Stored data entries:
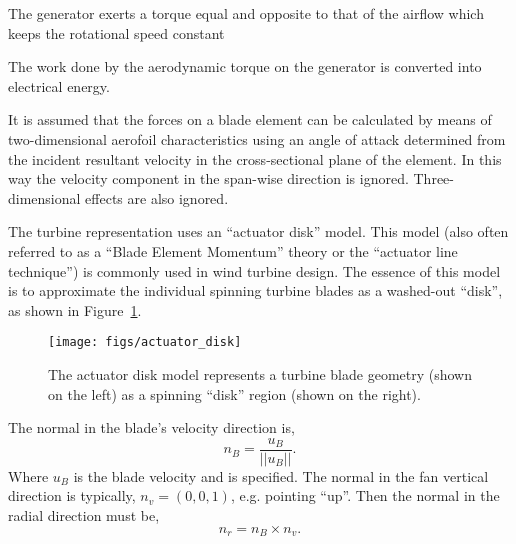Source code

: The generator exerts a torque equal and opposite to that of the airflow
which keeps the rotational speed constant

 The work done by the aerodynamic torque on the
generator is converted into electrical energy.

It is assumed that the forces on a blade element can be calculated by
means of two-dimensional aerofoil characteristics using an angle of
attack determined from the incident resultant velocity in the
cross-sectional plane of the element. In this way the velocity component
in the span-wise direction is ignored. Three-dimensional effects are
also ignored\cite{burton2001wind}. 

The turbine representation uses an ``actuator disk'' model. This model
(also often referred to as a ``Blade Element Momentum'' theory or the
``actuator line technique'') is commonly used in wind turbine
design\cite{shevell1983fundamentals,betz,leclerc}. The essence of this
model is to approximate the individual spinning turbine blades as a
washed-out ``disk'', as shown in Figure~\ref{fig:actuator_disk}.  

   \begin{figure}[!htb]
    \centering
    \texttt{[image: figs/actuator\_disk]}
     \caption{The actuator disk model represents a turbine blade
    geometry (shown on the left) as a spinning ``disk'' region (shown
    on the right).}
     \label{fig:actuator_disk}
   \end{figure}

The normal in the blade's velocity direction is,
\begin{equation*}
n_B = \frac{u_B}{||u_B||}. 
\end{equation*}
Where $u_B$ is the blade velocity and is specified. The normal in the
fan vertical direction is typically, $n_v = \left(0,0,1\right)$, 
e.g. pointing ``up''. Then the normal in the radial direction must be, 
\begin{equation*}
n_r = n_B \times n_v. 
\end{equation*}



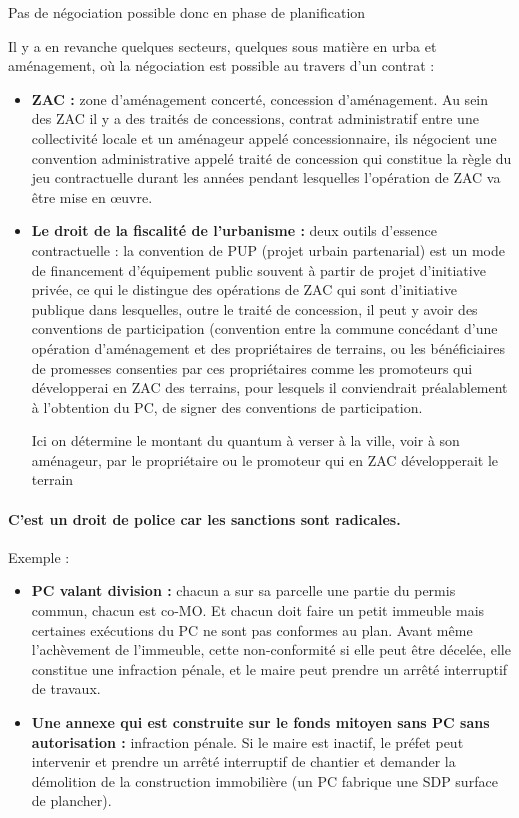 		Pas de négociation possible donc en phase de planification


		Il y a en revanche quelques secteurs, quelques sous matière en urba et aménagement, où la négociation est possible au travers d’un contrat :

		\begin{itemize}
			\item \textbf{ZAC :} zone d’aménagement concerté, concession d’aménagement. Au sein des ZAC il y a des traités de concessions, contrat administratif entre une collectivité locale et un aménageur appelé concessionnaire, ils négocient une convention administrative appelé traité de concession qui constitue la règle du jeu contractuelle durant les années pendant lesquelles l’opération de ZAC va être mise en œuvre.

			\item \textbf{Le droit de la fiscalité de l’urbanisme :} deux outils d’essence contractuelle : la convention de PUP (projet urbain partenarial) est un mode de financement d’équipement public souvent à partir de projet d’initiative privée, ce qui le distingue des opérations de ZAC qui sont d’initiative publique dans lesquelles, outre le traité de concession, il peut y avoir des conventions de participation (convention entre la commune concédant d’une opération d’aménagement et des propriétaires de terrains, ou les bénéficiaires de promesses consenties par ces propriétaires comme les promoteurs qui développerai en ZAC des terrains, pour lesquels il conviendrait préalablement à l’obtention du PC, de signer des conventions de participation.

			Ici on détermine le montant du quantum à verser à la ville, voir à son aménageur, par le propriétaire ou le promoteur qui en ZAC développerait le terrain
		\end{itemize}


		\paragraph{C’est un droit de police car les sanctions sont radicales.}
		Exemple :

		\begin{itemize}
			\item \textbf{PC valant division :} chacun a sur sa parcelle une partie du permis commun, chacun est co-MO. Et chacun doit faire un petit immeuble mais certaines exécutions du PC ne sont pas conformes au plan. Avant même l’achèvement de l’immeuble, cette non-conformité si elle peut être décelée, elle constitue une infraction pénale, et le maire peut prendre un arrêté interruptif de travaux.
			\item \textbf{Une annexe qui est construite sur le fonds mitoyen sans PC sans autorisation :} infraction pénale. Si le maire est inactif, le préfet peut intervenir et prendre un arrêté interruptif de chantier et demander la démolition de la construction immobilière (un PC fabrique une SDP surface de plancher).
		\end{itemize}


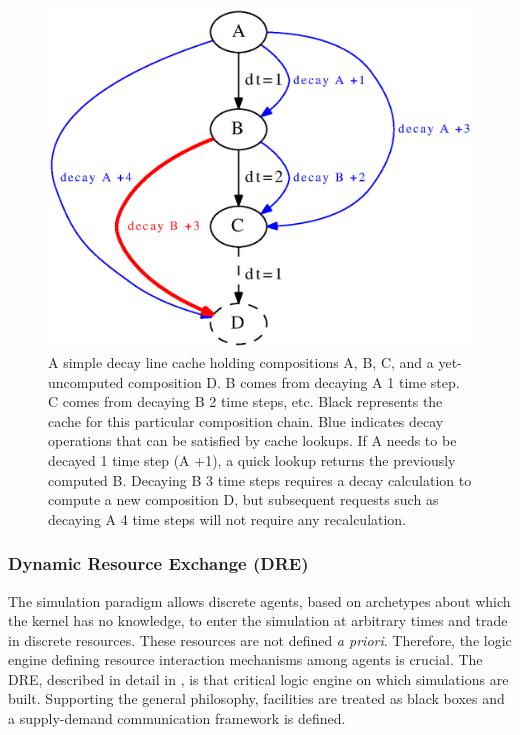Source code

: \begin{figure}[htbp]
\begin{center}
\includegraphics[width=\columnwidth]{./images/compositions}
\end{center}
\caption{
A simple decay line cache holding compositions A, B, C, and a
yet-uncomputed composition D.  B comes from decaying A 1 time step.  C comes
from decaying B 2 time steps, etc.  Black represents the cache for this
particular composition chain. Blue indicates decay operations that can be
satisfied by cache lookups.   If A needs to be decayed 1 time step (A +1), a
quick lookup returns the previously computed B.  Decaying B 3 time steps
requires a decay calculation to compute a new composition D, but subsequent
requests such as decaying A 4 time steps will not require any recalculation.
}
\label{fig:compositions}
\end{figure}


\subsubsection{Dynamic Resource Exchange (DRE)}

The \Cyclus simulation paradigm allows discrete agents, based on archetypes
about which the kernel has no knowledge, to enter the simulation at arbitrary
times and trade in discrete resources. These resources are not defined \textit{a
  priori}. Therefore, the logic engine defining resource interaction mechanisms
among agents is crucial. The \gls{DRE}, described in detail in
\cite{gidden_agent-based_2015}, is that critical logic engine on which \Cyclus
simulations are built.  Supporting the general \Cyclus philosophy, facilities
are treated as black boxes and a supply-demand communication framework is
defined.

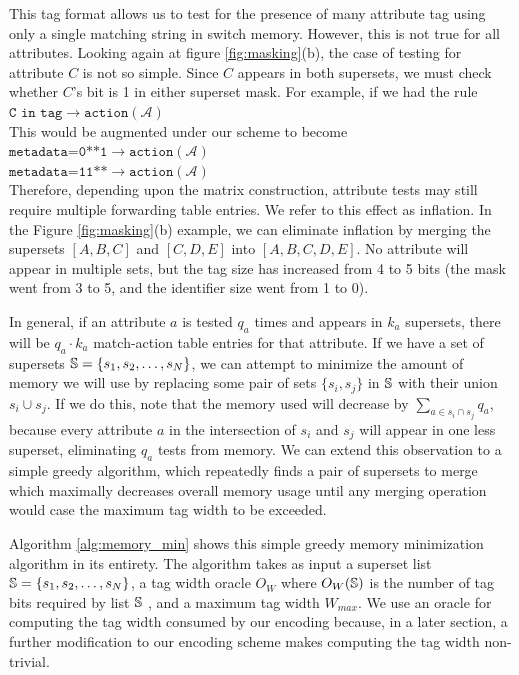 This tag format allows us to test for the presence of many attribute tag using only a single matching string in switch memory.
However, this is not true for all attributes. Looking again at figure \ref{fig:masking}(b), the case of testing for attribute $C$ is not so simple. Since $C$ appears in both supersets, we must check whether $C$'s bit is 1 in either superset mask. For example, if we had the rule\\
\noindent
{%
$\texttt{C in tag} \rightarrow \texttt{action}(\mathcal{A})$\\
}
This would be augmented under our scheme to become\\
\noindent
{%
$\texttt{metadata=0**1} \rightarrow \texttt{action}(\mathcal{A})$\\
$\texttt{metadata=11**} \rightarrow \texttt{action}(\mathcal{A})$\\
}
Therefore, depending upon the matrix construction, attribute tests may still require multiple forwarding table entries. We refer to this effect as inflation. In the Figure \ref{fig:masking}(b) example, we can eliminate inflation by merging the supersets $[A,B,C]$ and $[C,D,E]$ into $[A,B,C,D,E]$. No attribute will appear in multiple sets, but the tag size has increased from 4 to 5 bits (the mask went from 3 to 5, and the identifier size went from 1 to 0).

In general, if an attribute $a$ is tested $q_a$ times and appears in $k_a$ supersets, there will be $q_a\cdot k_a$ match-action table entries for that attribute. If we have a set of supersets $\mathbb{S} = \{s_1, s_2, \dots, s_N\}$, we can attempt to minimize the amount of memory we will use by replacing some pair of sets $\{s_i, s_j\}$ in $\mathbb{S}$ with their union $s_i\cup s_j$. If we do this, note that the memory used will decrease by $\sum_{a \in s_i\cap s_j}q_a$, because every attribute $a$ in the intersection of $s_i$ and $s_j$ will appear in one less superset, eliminating $q_a$ tests from memory. We can extend this observation to a simple greedy algorithm, which repeatedly finds a pair of supersets to merge which maximally decreases overall memory usage until any merging operation would case the maximum tag width to be exceeded. 


Algorithm \ref{alg:memory_min} shows this simple greedy memory minimization algorithm in its entirety. The algorithm takes as input a superset list $\mathbb{S} = \{s_1, s_2, \dots, s_N\}$, a tag width oracle $O_W$ where $O_W(\mathbb{S})$ is the number of tag bits required by list $\mathbb{S}$ , and a maximum tag width $W_{max}$. We use an oracle for computing the tag width consumed by our encoding because, in a later section, a further modification to our encoding scheme makes computing the tag width non-trivial. 

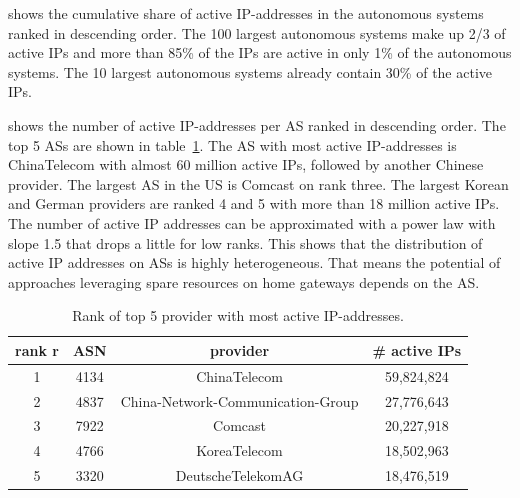  shows the cumulative share of active IP-addresses in the autonomous systems ranked in descending order.
The 100 largest autonomous systems make up 2/3 of active IPs and more than 85\% of the IPs are active in only 1\% of the autonomous systems. The 10 largest autonomous systems already contain 30\% of the active IPs.

 shows the number of active IP-addresses per AS ranked in descending order.
The top 5 ASs are shown in table~\ref{tab:asrank}.
The AS with most active IP-addresses is ChinaTelecom with almost 60 million active IPs, followed by another Chinese provider.
The largest AS in the US is Comcast on rank three.
The largest Korean and German providers are ranked 4 and 5 with more than 18 million active IPs.
The number of active IP addresses can be approximated with a power law with slope 1.5 that drops a little for low ranks.
This shows that the distribution of active IP addresses on ASs is highly heterogeneous.
That means the potential of approaches leveraging spare resources on home gateways depends on the AS.

\begin{table}[tb]
\centering
\caption{Rank of top 5 provider with most active IP-addresses.}
\label{tab:asrank}
\begin{tabular}{|c|c|c|c|}
\hline
rank r & ASN & provider & \# active IPs  \\
\hline
1 & 4134 & ChinaTelecom & 59,824,824 \\
2 & 4837 & China-Network-Communication-Group & 27,776,643 \\
3 & 7922 & Comcast & 20,227,918 \\
4 & 4766 & KoreaTelecom & 18,502,963 \\
5 & 3320 & DeutscheTelekomAG & 18,476,519 \\
\hline
\end{tabular}
\end{table}
%

%
%
%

§ **YOUR OBJECTIVE**
Above are some entries; copy exactly the lines from the line with "model is to" through the line with "mise en œuvre.", both included, but none of the pictures.

§ **YOUR SOLUTION**
model is to approximate the individual spinning turbine blades as a
washed-out ``disk'', as shown in Figure~\ref{fig:actuator_disk}.  

   \begin{figure}[!htb]
    \centering
    \texttt{[image: figs/actuator\_disk]}
     \caption{The actuator disk model represents a turbine blade
    geometry (shown on the left) as a spinning ``disk'' region (shown
    on the right).}
     \label{fig:actuator_disk}
   \end{figure}

The normal in the blade's velocity direction is,
\begin{equation*}
n_B = \frac{u_B}{||u_B||}. 
\end{equation*}
Where $u_B$ is the blade velocity and is specified. The normal in the
fan vertical direction is typically, $n_v = \left(0,0,1\right)$, 
e.g. pointing ``up''. Then the normal in the radial direction must be, 
\begin{equation*}
n_r = n_B \times n_v. 
\end{equation*}



 		Pas de négociation possible donc en phase de planification


		Il y a en revanche quelques secteurs, quelques sous matière en urba et aménagement, où la négociation est possible au travers d’un contrat :

		\begin{itemize}
			\item \textbf{ZAC :} zone d’aménagement concerté, concession d’aménagement. Au sein des ZAC il y a des traités de concessions, contrat administratif entre une collectivité locale et un aménageur appelé concessionnaire, ils négocient une convention administrative appelé traité de concession qui constitue la règle du jeu contractuelle durant les années pendant lesquelles l’opération de ZAC va être mise en œuvre.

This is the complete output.